The appellant, a State owned Undertaking, Kerala State Beverages Manufacturing & Marketing Corporation Ltd., a company registered under the Companies Act, 1956, engaged in the wholesale and retail trade of beverages, it’s income was finalised under Section 143(3) of the Income-tax Act, 1961 (in short, ‘the Act’) for the assessment year 2014–2015 by the Deputy Commissioner of Income Tax, Circle 2(1), Thiruvananthapuram via Assessment Order dated 14.12.2016. The Principal Commissioner of Income Tax, Thiruvananthapuram, has exercised the power of revision provided by Section 263 of the Act and set aside the order of assessment on the ground that it is erroneous and prejudicial to the revenue’s interests, to the extent that it failed to disallow the assessee’s debits in the Profit & Loss Account with respect to the amount of surcharge on sales tax and turnover tax paid to the State Government, which should have been disallowed under S. 40 (a)(iib).

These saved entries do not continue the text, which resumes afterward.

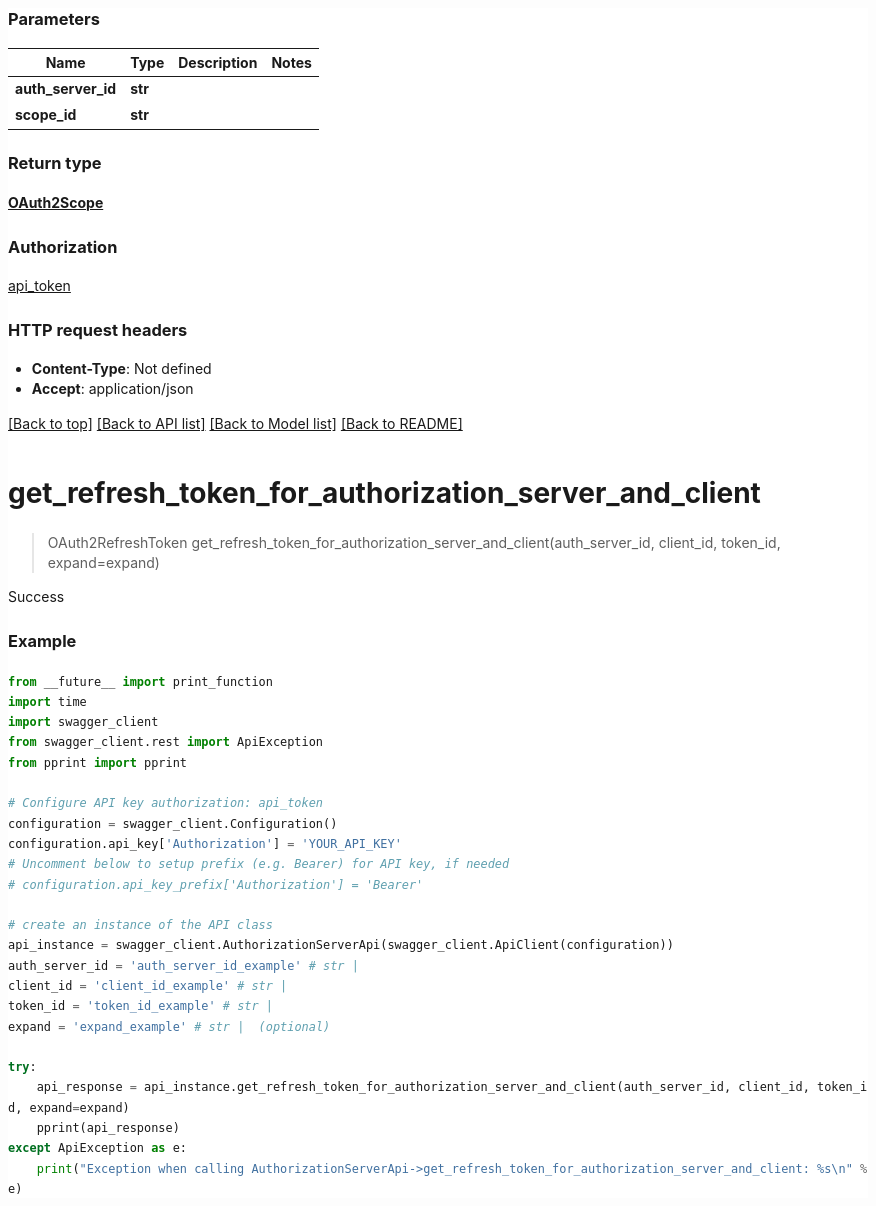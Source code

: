 ### Parameters

Name | Type | Description  | Notes
------------- | ------------- | ------------- | -------------
 **auth_server_id** | **str**|  | 
 **scope_id** | **str**|  | 

### Return type

[**OAuth2Scope**](OAuth2Scope.md)

### Authorization

[api_token](../README.md#api_token)

### HTTP request headers

 - **Content-Type**: Not defined
 - **Accept**: application/json

[[Back to top]](#) [[Back to API list]](../README.md#documentation-for-api-endpoints) [[Back to Model list]](../README.md#documentation-for-models) [[Back to README]](../README.md)

# **get_refresh_token_for_authorization_server_and_client**
> OAuth2RefreshToken get_refresh_token_for_authorization_server_and_client(auth_server_id, client_id, token_id, expand=expand)



Success

### Example
```python
from __future__ import print_function
import time
import swagger_client
from swagger_client.rest import ApiException
from pprint import pprint

# Configure API key authorization: api_token
configuration = swagger_client.Configuration()
configuration.api_key['Authorization'] = 'YOUR_API_KEY'
# Uncomment below to setup prefix (e.g. Bearer) for API key, if needed
# configuration.api_key_prefix['Authorization'] = 'Bearer'

# create an instance of the API class
api_instance = swagger_client.AuthorizationServerApi(swagger_client.ApiClient(configuration))
auth_server_id = 'auth_server_id_example' # str | 
client_id = 'client_id_example' # str | 
token_id = 'token_id_example' # str | 
expand = 'expand_example' # str |  (optional)

try:
    api_response = api_instance.get_refresh_token_for_authorization_server_and_client(auth_server_id, client_id, token_id, expand=expand)
    pprint(api_response)
except ApiException as e:
    print("Exception when calling AuthorizationServerApi->get_refresh_token_for_authorization_server_and_client: %s\n" % e)
```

The appellant first filed an appeal against this order in the Income Tax Appellate Tribunal twice and aggrieved by their order which was against him, he approached the High Court of Kerala.

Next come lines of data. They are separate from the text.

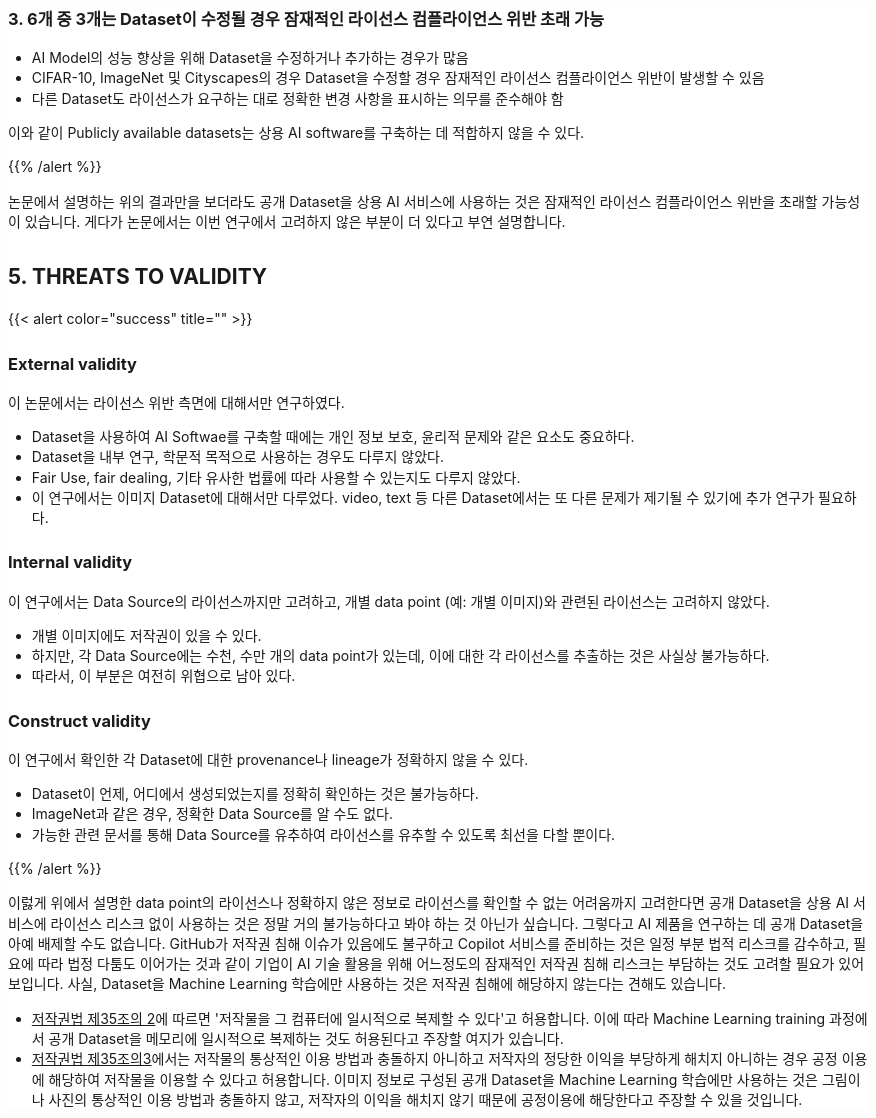 ### 3. 6개 중 3개는 Dataset이 수정될 경우 잠재적인 라이선스 컴플라이언스 위반 초래 가능

- AI Model의 성능 향상을 위해 Dataset을 수정하거나 추가하는 경우가 많음
- CIFAR-10, ImageNet 및 Cityscapes의 경우 Dataset을 수정할 경우 잠재적인 라이선스 컴플라이언스 위반이 발생할 수 있음
- 다른 Dataset도 라이선스가 요구하는 대로 정확한 변경 사항을 표시하는 의무를 준수해야 함

이와 같이 Publicly available datasets는 상용 AI software를 구축하는 데 적합하지 않을 수 있다. 

{{% /alert %}}

논문에서 설명하는 위의 결과만을 보더라도 공개 Dataset을 상용 AI 서비스에 사용하는 것은 잠재적인 라이선스 컴플라이언스 위반을 초래할 가능성이 있습니다. 게다가 논문에서는 이번 연구에서 고려하지 않은 부분이 더 있다고 부연 설명합니다.


## 5. THREATS TO VALIDITY

{{< alert color="success" title="" >}}


### External validity

이 논문에서는 라이선스 위반 측면에 대해서만 연구하였다. 

- Dataset을 사용하여 AI Softwae를 구축할 때에는 개인 정보 보호, 윤리적 문제와 같은 요소도 중요하다. 
- Dataset을 내부 연구, 학문적 목적으로 사용하는 경우도 다루지 않았다.
- Fair Use, fair dealing, 기타 유사한 법률에 따라 사용할 수 있는지도 다루지 않았다.
- 이 연구에서는 이미지 Dataset에 대해서만 다루었다. video, text 등 다른 Dataset에서는 또 다른 문제가 제기될 수 있기에 추가 연구가 필요하다.

### Internal validity

이 연구에서는 Data Source의 라이선스까지만 고려하고, 개별 data point (예: 개별 이미지)와 관련된 라이선스는 고려하지 않았다. 

- 개별 이미지에도 저작권이 있을 수 있다. 
- 하지만, 각 Data Source에는 수천, 수만 개의 data point가 있는데, 이에 대한 각 라이선스를 추출하는 것은 사실상 불가능하다.
- 따라서, 이 부분은 여전히 위협으로 남아 있다.

### Construct validity

이 연구에서 확인한 각 Dataset에 대한 provenance나 lineage가 정확하지 않을 수 있다. 

- Dataset이 언제, 어디에서 생성되었는지를 정확히 확인하는 것은 불가능하다.
- ImageNet과 같은 경우, 정확한 Data Source를 알 수도 없다.
- 가능한 관련 문서를 통해 Data Source를 유추하여 라이선스를 유추할 수 있도록 최선을 다할 뿐이다.

{{% /alert %}}

이럻게 위에서 설명한 data point의 라이선스나 정확하지 않은 정보로 라이선스를 확인할 수 없는 어려움까지 고려한다면 공개 Dataset을 상용 AI 서비스에 라이선스 리스크 없이 사용하는 것은 정말 거의 불가능하다고 봐야 하는 것 아닌가 싶습니다. 그렇다고 AI 제품을 연구하는 데 공개 Dataset을 아예 배제할 수도 없습니다. GitHub가 저작권 침해 이슈가 있음에도 불구하고 Copilot 서비스를 준비하는 것은 일정 부분 법적 리스크를 감수하고, 필요에 따라 법정 다툼도 이어가는 것과 같이 기업이 AI 기술 활용을 위해 어느정도의 잠재적인 저작권 침해 리스크는 부담하는 것도 고려할 필요가 있어 보입니다. 사실, Dataset을 Machine Learning 학습에만 사용하는 것은 저작권 침해에 해당하지 않는다는 견해도 있습니다. 

* [저작권법 제35조의 2](https://glaw.scourt.go.kr/wsjo/lawod/sjo192.do?contId=2135829&jomunNo=35&jomunGajiNo=2)에 따르면 '저작물을 그 컴퓨터에 일시적으로 복제할 수 있다'고 허용합니다. 이에 따라 Machine Learning training 과정에서 공개 Dataset을 메모리에 일시적으로 복제하는 것도 허용된다고 주장할 여지가 있습니다. 
* [저작권법 제35조의3](https://glaw.scourt.go.kr/wsjo/lawod/sjo192.do?contId=2135829&jomunNo=35&jomunGajiNo=3)에서는 저작물의 통상적인 이용 방법과 충돌하지 아니하고 저작자의 정당한 이익을 부당하게 해치지 아니하는 경우 공정 이용에 해당하여 저작물을 이용할 수 있다고 허용합니다. 이미지 정보로 구성된 공개 Dataset을 Machine Learning 학습에만 사용하는 것은 그림이나 사진의 통상적인 이용 방법과 충돌하지 않고, 저작자의 이익을 해치지 않기 때문에 공정이용에 해당한다고 주장할 수 있을 것입니다.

Later it has filed these appeals, aggrieved by the common judgement and order dated 30.04.2020 passed by the High Court of Kerala at Ernakulam in I.T.A. No.135; 146 and 313 of 2019. The assessee has filed a Civil Appeal originating from S.L.P.(C)No.12859 of 2020, whereas the revenue has preferred the other three appeals.

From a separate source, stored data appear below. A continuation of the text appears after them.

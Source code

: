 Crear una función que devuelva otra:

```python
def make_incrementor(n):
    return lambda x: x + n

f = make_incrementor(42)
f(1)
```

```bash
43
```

Whether surcharge on sales tax is liable to be disallowed u/s 40(a)(iib) of Income-tax Act,1961.


The Hon’ble Court decided, after hearing the parties, that the gallonage fee, licence fee, and shop rental (kist) with respect to the appellant’s FL9 and FL1 licences will fall squarely within the purview of Section 40(a)(iib) of the Income tax Act, 1961. The surcharge on sales tax and turnover tax is not a fee or charge falling within the meaning of Section 40(a)(iib)(A) or 40(a)(iib)(B), as such it is not an amount that can be excused under the abovementioned provision, and the disallowance is rightfully set aside by the High Court. As a result, the assessee’s civil appeal is dismissed, and the revenue’s civil appeals were partly authorised. As a result, the assessments made against the assessee in the assessment years 2014-2015 and 2015-2016 have been set aside. After computing the liability in line with the above- mentioned directions, the assessing officer must issue updated orders. Due to the fact that the disagreement concerns assessment years 2014-2015 and 2015-2016, the assessing officer must issue appropriate instructions within two months of receiving this judgement.